Wprost trudno przecenić działalność kierowanego przez Tomasza Pietrasiewicza Ośrodka Brama Grodzka – Teatr NN. Znowu zrodził owoc, który budzi najwyższy podziw. Dla prawdziwych miłośników Lublina, ale także dla tych, którzy nieświadomie traktują obraz naszego miasta obojętnie nowy, 29 numer wydawanego przez ośrodek ze Starego Miasta pisma Scriptores powinien stać się lekturą obowiązkową.

Pełna, godna tu upowszechnienia nazwa brzmi Scriptores Pamięć Miejsce Obecność – laboratorium pamięci – małe ojczyzny – spotkania kultur.Najnowszy zeszyt pisma nosi pod-, a raczej – jeśli spojrzeć na okładkę – nadtytuł „Rozmowy o kulturze przestrzeni” i muszę powiedzieć, że są to rozmowy fascynujące. Tak jest od rozmowy pierwszej – „Budujemy nową przestrzeń” – z Elżbietą Przesmycką, profesor Wydziału Budownictwa i Architektury PL, z której redaktorzy wybili na tzw. head zdanie „Wartość, jak mają w krajobrazie odwołania do dziedzictwa kulturowego, wymaga w społeczeństwie szczególnego uświadomienia”, po ostatnią – „Res publica” – z rzeźbiarzem Jackim Korbusem, z której wyakcentowano myśl „Miasto, jego przestrzeń i sztuka są wyrazem pokoleniowej refleksji nad człowiekiem i cywilizacją”. Pomiędzy nimi głos oddano jeszcze urbaniście Romuldowi Dylewskiemu („Wiedzieć by widzieć”), architektom Stanisławi Lichocie („Pytania o wizję”) i Bolesławowi Stelmachowi („O tym, kto na budowie wie najwięcej”) oraz specjalistom Ewie Kipcie – w dziedzinie rewitalizacji („Modne słowo na „re””) i Markowi Stasiakowi – w dziedzinie kajobrazu kulturowego („Krajobraz niewidzialny”). Dopełniają te rozmowy artykuły o tramwaju w Lublinie Marcina Jana Wacińskiego, o interesujących rzeczach ukrytych w planach miasta Kamila Nieścioruka i marketingomym wizerunku miast Pawła Koniaka, pod intrygującym tytułem „Dlaczego Sztukmistrz nie jest z Lublina?”, jak na ironię – to jedyny dostrzeżony na szybko feler zeszytu – pominięty w spisie treści (Sztukmistrz to uczynił?). Tę dominującą „przestrzenną” tematykę Scriptores zamyka tekst Marty Kubiszyn „Miejsce – Pamięć – Obecność – edukacja środowiskowa”, w którym pisze o pamiętnych akcjach ośrodka z Bramy Grodkiej (tam autorka pracuje), a który jeszcze lepiej charakteryzuje zajawka z okładki – „Miasto Żydowskie i inne pustki”. Nic tylko wybierać, czytać i uczyć się od fachowców a nauk i materiału do przemyśleń można z tego przygotowanego przez tylko dwójkę ludzi, Joannę Zętar i Marcina Skrzypka (tak, tego z Orkiestry św. Mikołaja!) numeru Scriptores bez liku.

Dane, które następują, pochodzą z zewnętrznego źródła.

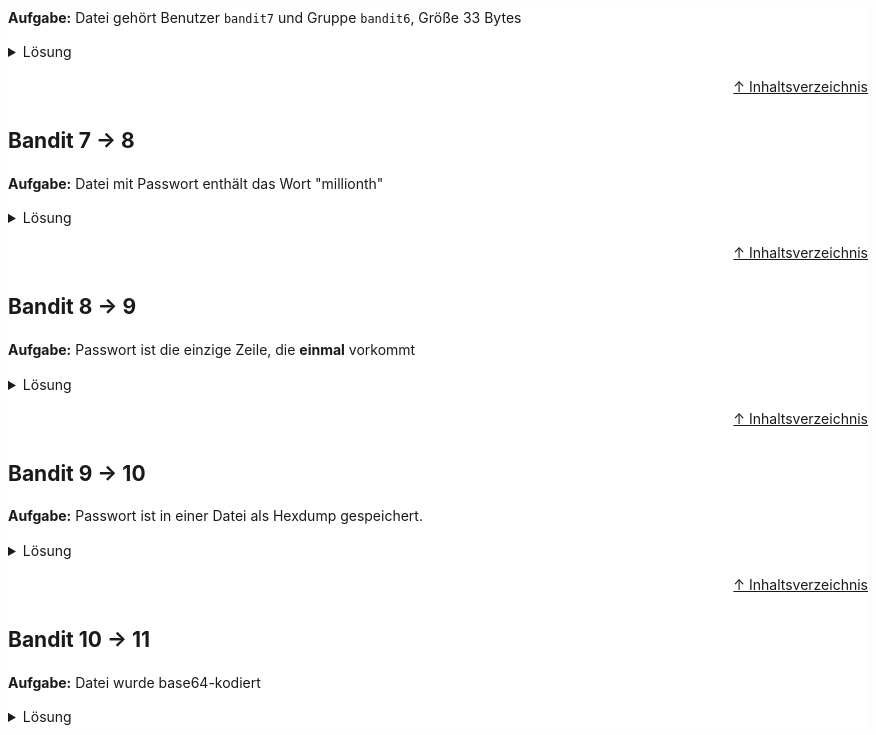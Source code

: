 **Aufgabe:** Datei gehört Benutzer `bandit7` und Gruppe `bandit6`, Größe 33 Bytes
<details><summary>Lösung</summary></details>




<div align=right>

[↑ Inhaltsverzeichnis](#inhaltsverzeichnis)

</div>


## Bandit 7 -> 8

**Aufgabe:** Datei mit Passwort enthält das Wort "millionth"
<details><summary>Lösung</summary></details>




<div align=right>

[↑ Inhaltsverzeichnis](#inhaltsverzeichnis)

</div>


## Bandit 8 -> 9

**Aufgabe:** Passwort ist die einzige Zeile, die **einmal** vorkommt
<details><summary>Lösung</summary></details>




<div align=right>

[↑ Inhaltsverzeichnis](#inhaltsverzeichnis)

</div>


## Bandit 9 -> 10

**Aufgabe:** Passwort ist in einer Datei als Hexdump gespeichert.
<details><summary>Lösung</summary></details>




<div align=right>

[↑ Inhaltsverzeichnis](#inhaltsverzeichnis)

</div>


## Bandit 10 -> 11

**Aufgabe:** Datei wurde base64-kodiert
<details><summary>Lösung</summary></details>
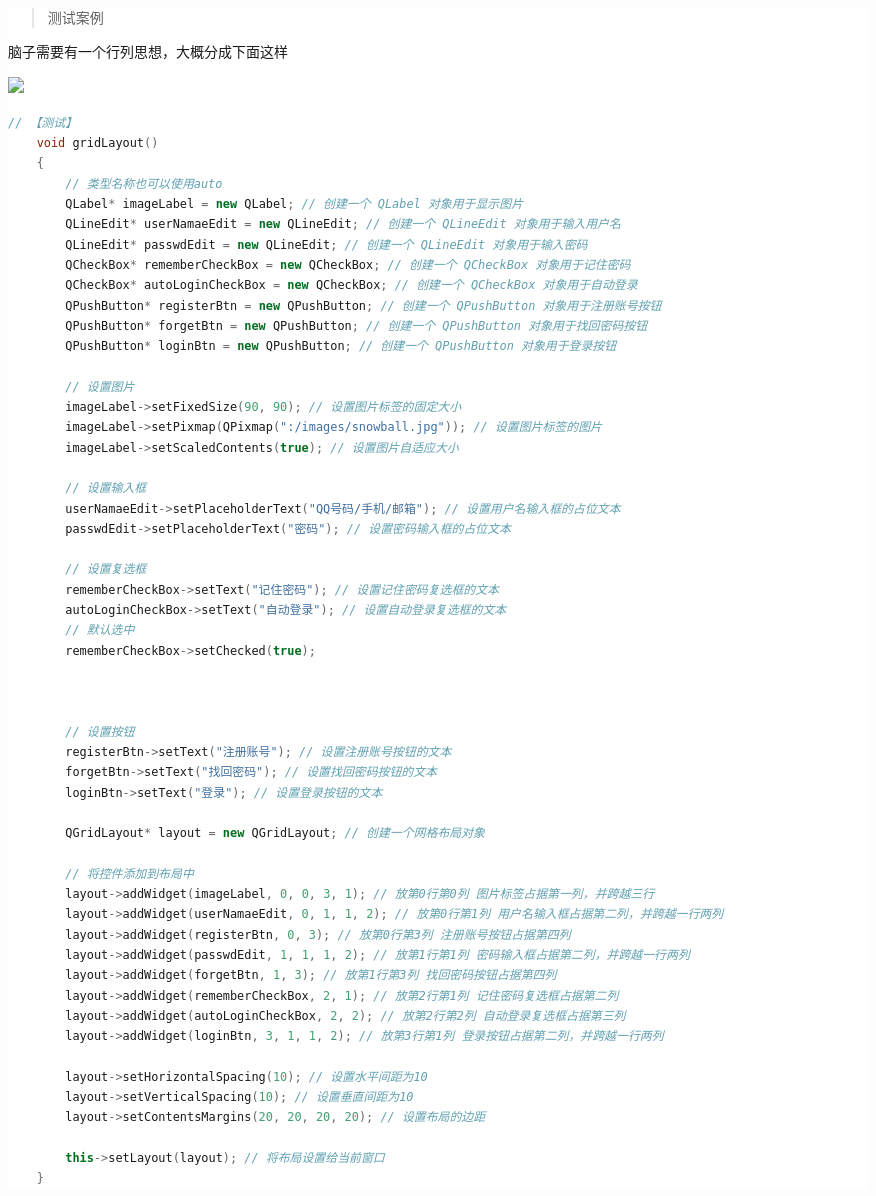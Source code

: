 

> 测试案例

脑子需要有一个行列思想，大概分成下面这样

![](https://image-1309791158.cos.ap-guangzhou.myqcloud.com/其他/QQ截图20240106142700.webp)

```cpp
// 【测试】
	void gridLayout()
	{
		// 类型名称也可以使用auto
		QLabel* imageLabel = new QLabel; // 创建一个 QLabel 对象用于显示图片
		QLineEdit* userNamaeEdit = new QLineEdit; // 创建一个 QLineEdit 对象用于输入用户名
		QLineEdit* passwdEdit = new QLineEdit; // 创建一个 QLineEdit 对象用于输入密码
		QCheckBox* rememberCheckBox = new QCheckBox; // 创建一个 QCheckBox 对象用于记住密码
		QCheckBox* autoLoginCheckBox = new QCheckBox; // 创建一个 QCheckBox 对象用于自动登录
		QPushButton* registerBtn = new QPushButton; // 创建一个 QPushButton 对象用于注册账号按钮
		QPushButton* forgetBtn = new QPushButton; // 创建一个 QPushButton 对象用于找回密码按钮
		QPushButton* loginBtn = new QPushButton; // 创建一个 QPushButton 对象用于登录按钮

		// 设置图片
		imageLabel->setFixedSize(90, 90); // 设置图片标签的固定大小
		imageLabel->setPixmap(QPixmap(":/images/snowball.jpg")); // 设置图片标签的图片
		imageLabel->setScaledContents(true); // 设置图片自适应大小

		// 设置输入框
		userNamaeEdit->setPlaceholderText("QQ号码/手机/邮箱"); // 设置用户名输入框的占位文本
		passwdEdit->setPlaceholderText("密码"); // 设置密码输入框的占位文本

		// 设置复选框
		rememberCheckBox->setText("记住密码"); // 设置记住密码复选框的文本
		autoLoginCheckBox->setText("自动登录"); // 设置自动登录复选框的文本
		// 默认选中
		rememberCheckBox->setChecked(true);



		// 设置按钮
		registerBtn->setText("注册账号"); // 设置注册账号按钮的文本
		forgetBtn->setText("找回密码"); // 设置找回密码按钮的文本
		loginBtn->setText("登录"); // 设置登录按钮的文本

		QGridLayout* layout = new QGridLayout; // 创建一个网格布局对象

		// 将控件添加到布局中
		layout->addWidget(imageLabel, 0, 0, 3, 1); // 放第0行第0列 图片标签占据第一列，并跨越三行
		layout->addWidget(userNamaeEdit, 0, 1, 1, 2); // 放第0行第1列 用户名输入框占据第二列，并跨越一行两列
		layout->addWidget(registerBtn, 0, 3); // 放第0行第3列 注册账号按钮占据第四列
		layout->addWidget(passwdEdit, 1, 1, 1, 2); // 放第1行第1列 密码输入框占据第二列，并跨越一行两列
		layout->addWidget(forgetBtn, 1, 3); // 放第1行第3列 找回密码按钮占据第四列
		layout->addWidget(rememberCheckBox, 2, 1); // 放第2行第1列 记住密码复选框占据第二列
		layout->addWidget(autoLoginCheckBox, 2, 2); // 放第2行第2列 自动登录复选框占据第三列
		layout->addWidget(loginBtn, 3, 1, 1, 2); // 放第3行第1列 登录按钮占据第二列，并跨越一行两列

		layout->setHorizontalSpacing(10); // 设置水平间距为10
		layout->setVerticalSpacing(10); // 设置垂直间距为10
		layout->setContentsMargins(20, 20, 20, 20); // 设置布局的边距

		this->setLayout(layout); // 将布局设置给当前窗口
	}
```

Rozmowy z autorytami aż skrzą się od trafnych spostrzeżeń. Nie ma tu miejsca, żeby pisać o wszystkich, więc tylko dla zachęty drobne perełki. Prof. Przesmycka: „Jeśli chodzi o nawiązania do rodzimej tradycji architektury pozamiejskiej, to wydaje się, że stać nas wyłącznie na zgrywę (na ilustracji Siedlisko Folkloru w Niedrzwicy), lub na grę konwencjami” (ilustr. Karczna Bida przy drodze do Warszawy). Dylewski: „Przestrzennie strategicznych miejsc i terenów jest w mieście, niestet, coraz mniej, a to przecież właśnie od nich zależy atrakcyjność przyszłego Lublina”. Lichota: „Skoro organizuje się konkursy architektoniczne w Biłgoraju i są one powszechne w Unii, to dlaczego nie ma ich w Lublinie?”. Kipta: „Kiedy władza lub media stawiają na ludziach krzyżyk, to powoduje, że jeżeli już mają oni możliwość zrobienia czegokolwiek, najbardziej realną perspektywą staje się pójście na wódkę”. Korbus: „Mamy w mieście do czynienia z dysproporcją między propagandą konsumpcji i „propagandą” wartości”. Stelmach: „Jeżeli mamy kiepskich kelnerów, to dlaczego mielibyśmy mieć dobrych architektów?”. Na inną, może nawet najbliższą okazję pozostawiam sobie powrót do tekstów o najbardziej fascynujących mnie tematach przestrzeni przepadłych, bo jak się nie pochylić nad rozwinięciem myśli Marty Kubiszyn, że „zniszczenie dzielnicy żydowskiej w Lublinie można uznać za świadome dążenie do likwidacji fragmentu miasta jako nośnika pamięci historyczenej i społecznej” oraz przestrzeni zatraconych, bo jak – chociażby – nie zgodzić się z Markiem Stasiakiem, gdy wskazuje na pseudozabytkowe nowe budynki zasłaniają wzgórze kirkutu. Zresztą te wzgórze Grodziska ma jeszce jedną strasznaą wadę. Jego kulturową treść, m.in jako cmantarza żydowskiego pozbawiono – jak słusznie zauważa – jakiejkolwiek wizulanej identyfikacji, np. w postaci pomnika.